An important aspect of KDE is the bandwidth parameter, which determines the width of the density lumps. This parameter plays a similar role to bin width in histograms. Selecting an appropriate bandwidth is crucial: too narrow may exaggerate the noise in the data, while too broad may obscure meaningful details. Therefore, if the default bandwidth set by your visualization tool seems unsuitable, or for deeper analysis, adjusting this parameter can be crucial to reveal the true nature of the data.
Pie Charts
Pie charts tend to be less common due to their limited use cases. Best practices for them are fairly restrictive in order to make them useful. The main restrictions include:
-
The variable of interest should be configured as relative frequencies to display parts of a whole.
-
Limit slices to 2–5 slices, ensuring that each slice is visibly distinct. If you have many slices or very thin slices, then you’ll have to group them differently.
-
The highest frequency should start at the top of your pie, and then slices should be placed clockwise in order of relative frequency.
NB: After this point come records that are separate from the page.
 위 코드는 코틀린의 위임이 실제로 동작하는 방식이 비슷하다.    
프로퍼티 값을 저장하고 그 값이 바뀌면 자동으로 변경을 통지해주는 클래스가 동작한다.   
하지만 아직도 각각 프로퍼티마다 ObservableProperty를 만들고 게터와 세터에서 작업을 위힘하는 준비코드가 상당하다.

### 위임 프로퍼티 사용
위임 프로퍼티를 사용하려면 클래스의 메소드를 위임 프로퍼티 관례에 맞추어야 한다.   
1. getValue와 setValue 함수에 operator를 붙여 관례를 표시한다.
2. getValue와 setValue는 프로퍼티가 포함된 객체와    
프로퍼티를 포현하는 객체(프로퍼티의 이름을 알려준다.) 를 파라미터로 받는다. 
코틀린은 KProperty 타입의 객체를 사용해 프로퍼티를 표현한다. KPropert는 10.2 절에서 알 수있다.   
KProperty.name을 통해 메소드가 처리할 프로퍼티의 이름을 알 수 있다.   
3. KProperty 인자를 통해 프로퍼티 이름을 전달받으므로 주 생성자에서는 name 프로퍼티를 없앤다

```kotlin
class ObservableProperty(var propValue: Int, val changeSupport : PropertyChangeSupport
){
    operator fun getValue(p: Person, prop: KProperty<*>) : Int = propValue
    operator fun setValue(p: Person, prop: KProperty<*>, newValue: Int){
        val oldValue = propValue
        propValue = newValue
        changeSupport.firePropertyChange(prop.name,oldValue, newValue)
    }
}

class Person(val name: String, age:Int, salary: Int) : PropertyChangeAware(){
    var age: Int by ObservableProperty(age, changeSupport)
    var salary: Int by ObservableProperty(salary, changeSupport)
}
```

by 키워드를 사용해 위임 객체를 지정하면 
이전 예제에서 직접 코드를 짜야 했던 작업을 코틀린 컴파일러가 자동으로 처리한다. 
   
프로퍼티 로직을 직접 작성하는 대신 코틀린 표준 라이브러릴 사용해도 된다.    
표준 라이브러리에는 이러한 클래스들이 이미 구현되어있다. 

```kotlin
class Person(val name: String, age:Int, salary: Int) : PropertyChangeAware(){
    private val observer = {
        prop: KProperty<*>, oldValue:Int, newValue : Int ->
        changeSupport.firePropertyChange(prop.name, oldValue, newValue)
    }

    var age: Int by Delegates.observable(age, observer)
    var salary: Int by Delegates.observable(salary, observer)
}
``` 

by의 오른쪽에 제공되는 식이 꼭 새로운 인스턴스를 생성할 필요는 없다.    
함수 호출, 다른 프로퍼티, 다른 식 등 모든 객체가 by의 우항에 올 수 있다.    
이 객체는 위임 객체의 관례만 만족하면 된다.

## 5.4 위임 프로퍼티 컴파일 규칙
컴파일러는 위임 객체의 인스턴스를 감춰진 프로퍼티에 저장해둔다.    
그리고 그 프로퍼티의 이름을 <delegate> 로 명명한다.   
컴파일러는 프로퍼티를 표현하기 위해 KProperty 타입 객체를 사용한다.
# Create sorted list of frequencies
sorted_terms = df.Term.value_counts()
# Plot pie chart using sorted frequencies
plt.pie(sorted_terms, labels = sorted_terms.index, startangle = 90, counterclock = False,
colors=sns.color_palette('Blues_r'))
# Add title to plot
plt.title('Term Frequency (mo)');
To follow the guidelines in the bullets above, I specify “startangle = 90” and “counterclock = False” to start the first slice at the top of the pie and plot the sorted counts clockwise around the pie.
Conclusion
Univariate data exploration is a crucial first step in understanding your dataset. By using bar charts, histograms, KDE plots, and pie charts, you can visualize the distribution, central tendency, and variability of individual features. These tools help identify patterns, trends, and outliers, providing a solid foundation for deeper analysis.
Bar charts are ideal for categorical data, while histograms and KDE plots offer insights into numerical distributions. Pie charts, though less common, can effectively show parts of a whole when used with a limited number of categories.
Each visualization type serves a distinct purpose, and selecting the right one depends on your data and the insights you seek. This initial exploration sets the stage for more advanced analyses, ensuring a thorough understanding of your data from the outset.